Na cidade, ocorrem outros fenômenos decorrentes do processo de produção do espaço urbano, como a segregação e a produção de vazios urbanos. O patrimônio arquitetônico, em sua maioria, de estilo eclético, está em risco de perdas importantes em função da verticalização. A forma mais visível do crescimento é a verticalização exacerbada, por meio da proliferação de edifícios de sete a doze pavimentos nos bairros centrais (Centro, Ramos, Clélia Bernardes, Fátima, Lourdes, Santa Clara) e em bairros periféricos, a eles, com edifícios de quatro a sete pavimentos (Santo Antônio, João Braz, Silvestre, Bom Jesus, Vau-Açu).
A forma menos visível é a dispersão urbana, que pode ser definida como a ocupação de áreas periféricas, mais baratas, com infraestrutura geralmente precária e isoladas, desconectadas da malha urbana. Isso deixa grandes vazios sem ocupação. A dispersão ocorre de duas maneiras. Uma, involuntária, imposta à maior parte da população: a população de menor renda que não tem escolha e é forçada a se mudar. A segunda forma é a autossegregação, que envolve aqueles que têm a opção de onde querem ou podem morar. Essa produção do espaço em Viçosa, marcada pela transição rural-urbana, encarece o custo de gestão a cidade e impacta negativamente o meio ambiente. Viçosa tem, pelo menos, 26 condomínios fechados ou chacreamentos, com quase metade em áreas rurais e, pelo menos, dez loteamentos periféricos, em condições precárias de infraestrutura. Os recursos do município são gastos de forma desigual, favorecendo os condomínios e chacreamentos fora da área urbana - portanto, ilegais - com a dotação de ao menos parte da infraestrutura urbana (pavimentação, passeios, iluminação pública), enquanto a maior parte dos bairros permanece com infraestrutura precária. Eis o Estado, também segregador, refém — ou parceiro — do setor imobiliário, ajudando a produzir, além da dispersão, uma segregação socioespacial.

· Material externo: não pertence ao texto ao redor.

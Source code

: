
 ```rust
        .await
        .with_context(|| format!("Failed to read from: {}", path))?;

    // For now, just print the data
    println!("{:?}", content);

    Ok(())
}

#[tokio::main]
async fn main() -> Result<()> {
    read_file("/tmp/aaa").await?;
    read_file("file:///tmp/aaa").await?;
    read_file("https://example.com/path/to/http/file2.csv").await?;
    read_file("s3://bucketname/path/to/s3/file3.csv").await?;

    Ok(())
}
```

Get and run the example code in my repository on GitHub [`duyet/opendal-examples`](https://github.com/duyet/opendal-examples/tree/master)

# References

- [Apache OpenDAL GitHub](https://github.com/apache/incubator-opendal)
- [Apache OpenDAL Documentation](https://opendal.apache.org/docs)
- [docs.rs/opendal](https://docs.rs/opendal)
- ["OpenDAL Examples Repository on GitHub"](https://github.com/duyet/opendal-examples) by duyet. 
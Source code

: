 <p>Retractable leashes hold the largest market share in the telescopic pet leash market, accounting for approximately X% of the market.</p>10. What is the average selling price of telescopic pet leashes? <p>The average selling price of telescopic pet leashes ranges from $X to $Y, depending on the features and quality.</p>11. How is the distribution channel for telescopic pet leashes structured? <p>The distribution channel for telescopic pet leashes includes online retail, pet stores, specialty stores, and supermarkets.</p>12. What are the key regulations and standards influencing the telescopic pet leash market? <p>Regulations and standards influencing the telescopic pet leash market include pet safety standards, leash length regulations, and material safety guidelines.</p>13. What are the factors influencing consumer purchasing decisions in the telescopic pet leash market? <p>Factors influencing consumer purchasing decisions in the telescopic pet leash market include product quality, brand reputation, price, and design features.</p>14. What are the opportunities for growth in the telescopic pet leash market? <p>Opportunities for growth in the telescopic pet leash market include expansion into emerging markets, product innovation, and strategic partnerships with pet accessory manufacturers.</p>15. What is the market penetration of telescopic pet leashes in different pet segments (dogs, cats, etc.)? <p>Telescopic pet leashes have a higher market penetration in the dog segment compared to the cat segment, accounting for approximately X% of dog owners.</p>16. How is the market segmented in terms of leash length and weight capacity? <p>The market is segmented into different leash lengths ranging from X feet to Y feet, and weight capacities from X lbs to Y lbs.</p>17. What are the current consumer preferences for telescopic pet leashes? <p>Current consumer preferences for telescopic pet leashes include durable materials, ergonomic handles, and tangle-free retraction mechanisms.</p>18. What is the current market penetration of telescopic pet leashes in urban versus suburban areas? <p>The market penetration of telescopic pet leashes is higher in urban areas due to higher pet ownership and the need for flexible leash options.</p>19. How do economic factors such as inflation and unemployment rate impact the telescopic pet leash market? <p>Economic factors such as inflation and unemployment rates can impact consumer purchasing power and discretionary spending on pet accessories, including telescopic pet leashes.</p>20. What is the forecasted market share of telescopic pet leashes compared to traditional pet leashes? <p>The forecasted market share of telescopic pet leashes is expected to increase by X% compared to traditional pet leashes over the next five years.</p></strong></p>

A periferia da cidade de Viçosa cresce, expande-se, espalha-se de várias maneiras: seja pela dispersão em direção às áreas rurais, seja nas formas de segregação voluntária e imposta, deixando vazios urbanos e ampliando os custos de gestão do território municipal. O planejamento e a gestão urbana enfrentam dificuldades quanto à produção, regularização e aplicação da legislação urbanística. Viçosa torna-se cada vez mais desigual, injusta e insustentável, ambiental e economicamente. Os pontos aqui levantados indicam uma ineficiência no planejamento urbano adequado e equilibrado, além de descuidos com a gestão do território — problemas que se agravam continuamente. Da forma como está, estamos cada vez mais distantes de uma justa distribuição dos benefícios e dos ônus decorrentes do processo de urbanização, como estabelecido no Estatuto da Cidade e nos Planos Diretores de 2000 e de 2023.